Those of you who have been reading since the beginning of this blog know that, as of April 2016, I am a breast cancer survivor. After surgery and a few weeks beyond radiation, I had envisioned continuing the march of life pretty much the same as before, albeit a bit more grateful for each day post cancer. As a rule, not much slows me down – chronic pain, migraines, cancer – I have a life to live and believe me, I’m not getting any younger!
Then there’s this…although I was told by the radiology doc that I may have some rib pain for a while after radiation, it shouldn’t ‘last long’. Well, 5 months have gone by and I’m wondering what long means to him. Just askin’. My rib pain that wasn’t going to last long awakens me at night because I used to like to sleep on that side; and, in fact, I still do, but my ribs don’t appreciate it anymore. So, they aggravate me until I awaken enough to turn over. I don’t remember the last time I slept the whole night through.
Sometimes, with all of my ailments, both spiritual and physical, I feel broken.
Broken is something I have shied away from for most of my life. In fact, my very first memory as a young child of something broken was an ashtray that I dropped and watched shatter at my feet on our basement floor. I am told that I attempted to eat it, which I don’t remember, but what I DO remember are the shards of glass scattered around my toes, glistening like crushed ice, (which may explain why I tried to eat it!)
Growing up, broken meant wrong or bad in my world, inside and outside our home and the church. It was something of which we did not speak, but definitely something (someone) that was avoided when possible. People who ‘blatantly’ sinned – such as being caught in extra-marital affairs, being pregnant before marriage, you know, the “big sin” – were often socially shunned, but made for juicy gossip…for prayer purposes, of course!
My mom was wounded and broken, but we didn’t talk about it in our home. Truth is, we didn’t talk about a lot of things, but especially about that until many years later, and then only after I had degrees in Christian counseling and spirituality, which enabled me to better understand her brokenness for what it was. But the conversation was awkward and defensive because she, the child of a deeply damaged man, could not bring herself to admit her own brokenness…it would be like admitting she was like him, the man who had traumatized her.
As Ann Voskamp asked often in her book, The Broken Way, “How do you live with your one broken heart?
How, indeed. Not easily, or comfortably…seldom willingly.
And yet, Jesus was wounded for our transgressions, (Isa. 53:5). He was broken for us on the cross so that we could one day be whole. In fact, that is what the picture painted by the Lord’s Supper each time, each place it is practiced – the bread broken and the wine poured out for us, so that we may have new life.
I wonder, then, why I am embarrassed, ashamed of my brokenness…I wonder why the church, where our brothers and sisters gather, is so seldom the place where I, or we, take our broken pieces to be mended and put back together. I’m thinking Jesus may have wanted His church to be the first place for His kids to run holding all our broken pieces.

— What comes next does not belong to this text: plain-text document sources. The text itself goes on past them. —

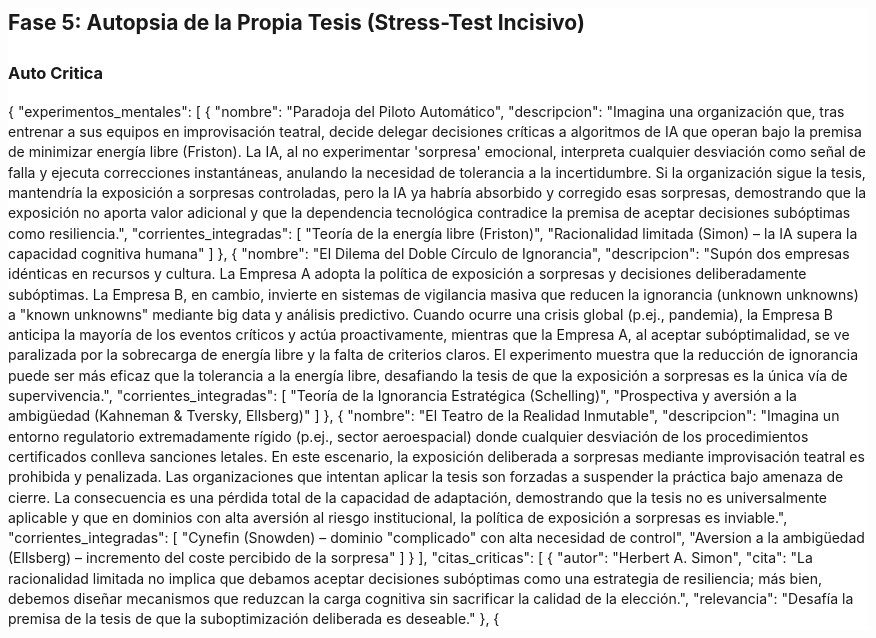
## Fase 5: Autopsia de la Propia Tesis (Stress-Test Incisivo)

### Auto Critica

{
  "experimentos_mentales": [
    {
      "nombre": "Paradoja del Piloto Automático",
      "descripcion": "Imagina una organización que, tras entrenar a sus equipos en improvisación teatral, decide delegar decisiones críticas a algoritmos de IA que operan bajo la premisa de minimizar energía libre (Friston). La IA, al no experimentar 'sorpresa' emocional, interpreta cualquier desviación como señal de falla y ejecuta correcciones instantáneas, anulando la necesidad de tolerancia a la incertidumbre. Si la organización sigue la tesis, mantendría la exposición a sorpresas controladas, pero la IA ya habría absorbido y corregido esas sorpresas, demostrando que la exposición no aporta valor adicional y que la dependencia tecnológica contradice la premisa de aceptar decisiones subóptimas como resiliencia.",
      "corrientes_integradas": [
        "Teoría de la energía libre (Friston)",
        "Racionalidad limitada (Simon) – la IA supera la capacidad cognitiva humana"
      ]
    },
    {
      "nombre": "El Dilema del Doble Círculo de Ignorancia",
      "descripcion": "Supón dos empresas idénticas en recursos y cultura. La Empresa A adopta la política de exposición a sorpresas y decisiones deliberadamente subóptimas. La Empresa B, en cambio, invierte en sistemas de vigilancia masiva que reducen la ignorancia (unknown unknowns) a \"known unknowns\" mediante big data y análisis predictivo. Cuando ocurre una crisis global (p.ej., pandemia), la Empresa B anticipa la mayoría de los eventos críticos y actúa proactivamente, mientras que la Empresa A, al aceptar subóptimalidad, se ve paralizada por la sobrecarga de energía libre y la falta de criterios claros. El experimento muestra que la reducción de ignorancia puede ser más eficaz que la tolerancia a la energía libre, desafiando la tesis de que la exposición a sorpresas es la única vía de supervivencia.",
      "corrientes_integradas": [
        "Teoría de la Ignorancia Estratégica (Schelling)",
        "Prospectiva y aversión a la ambigüedad (Kahneman & Tversky, Ellsberg)"
      ]
    },
    {
      "nombre": "El Teatro de la Realidad Inmutable",
      "descripcion": "Imagina un entorno regulatorio extremadamente rígido (p.ej., sector aeroespacial) donde cualquier desviación de los procedimientos certificados conlleva sanciones letales. En este escenario, la exposición deliberada a sorpresas mediante improvisación teatral es prohibida y penalizada. Las organizaciones que intentan aplicar la tesis son forzadas a suspender la práctica bajo amenaza de cierre. La consecuencia es una pérdida total de la capacidad de adaptación, demostrando que la tesis no es universalmente aplicable y que en dominios con alta aversión al riesgo institucional, la política de exposición a sorpresas es inviable.",
      "corrientes_integradas": [
        "Cynefin (Snowden) – dominio \"complicado\" con alta necesidad de control",
        "Aversion a la ambigüedad (Ellsberg) – incremento del coste percibido de la sorpresa"
      ]
    }
  ],
  "citas_criticas": [
    {
      "autor": "Herbert A. Simon",
      "cita": \"La racionalidad limitada no implica que debamos aceptar decisiones subóptimas como una estrategia de resiliencia; más bien, debemos diseñar mecanismos que reduzcan la carga cognitiva sin sacrificar la calidad de la elección.\",
      "relevancia": "Desafía la premisa de la tesis de que la suboptimización deliberada es deseable."
    },
    {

But instead, over time, I’ve grown to be quite the master at putting on the “Hi, how are you, I’m good” face just as easily in church as in the market place. Some years ago, it grew too painful to be transparent with my pain and brokenness with church folks. I see others doing the “I’m good” thing, too, so I’ve felt right at home. The thing is, though, I’m feeling convicted about it, maybe squirming some, too. A couple of books I’ve been reading, plus a new Christmas song by Pentatonix have nailed me on this idea of accepting and owning being broken. The entire song, ‘Hallelujah’, is a song about broken people in Scripture and in life. The last two lines of one verse says:
And love is not a vict’ry march, It’s a cold and it’s a broken Hallelujah.

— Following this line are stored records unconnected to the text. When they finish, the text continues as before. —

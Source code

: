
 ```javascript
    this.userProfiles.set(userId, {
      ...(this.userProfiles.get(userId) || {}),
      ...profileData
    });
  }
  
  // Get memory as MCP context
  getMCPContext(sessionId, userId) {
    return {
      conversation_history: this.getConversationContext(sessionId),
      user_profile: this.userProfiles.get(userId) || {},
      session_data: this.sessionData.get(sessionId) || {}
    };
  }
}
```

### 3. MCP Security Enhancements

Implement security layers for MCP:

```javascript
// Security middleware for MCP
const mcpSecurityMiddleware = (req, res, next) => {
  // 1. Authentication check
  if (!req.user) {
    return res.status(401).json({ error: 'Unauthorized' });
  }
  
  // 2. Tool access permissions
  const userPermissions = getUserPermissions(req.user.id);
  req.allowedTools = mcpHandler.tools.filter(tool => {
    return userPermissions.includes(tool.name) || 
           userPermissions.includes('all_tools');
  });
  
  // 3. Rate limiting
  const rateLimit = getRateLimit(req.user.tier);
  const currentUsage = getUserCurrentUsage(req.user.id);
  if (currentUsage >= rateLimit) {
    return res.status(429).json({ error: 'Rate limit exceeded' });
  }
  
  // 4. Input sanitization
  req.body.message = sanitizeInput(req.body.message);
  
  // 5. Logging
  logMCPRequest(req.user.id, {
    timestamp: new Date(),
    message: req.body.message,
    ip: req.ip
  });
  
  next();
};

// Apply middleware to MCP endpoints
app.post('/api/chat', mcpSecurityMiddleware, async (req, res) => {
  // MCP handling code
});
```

Reflecting on the men of the Bible whom we consider giants of faith, I am reminded anew that they were all, yes, ALL broken at some point in their journey with God. I’ve already mentioned that Jesus was broken for us. Where, I wonder, do I get the idea that I shouldn’t be? That I should be able to waltz through this Christian life and grow into maturity without the gift of brokenness? Where do most Christians learn that we should hide our wounds from each other or be ashamed of them rather than sharing and learning from them together? It’s such a corrosive lie to live by.
Do you know what hallelujah means? We say it often around church.
It means: a shout of joy, praise, or gratitude. In Hebrew it means, “praise ye Yahweh.”
The next time I am acutely aware of my own brokenness, I pray for the strength and faith to cry out a “broken Hallelujah,” a shout of joy and gratitude for my pain and woundedness, and praise to Yahweh.
Can you? I hope we can walk this road together.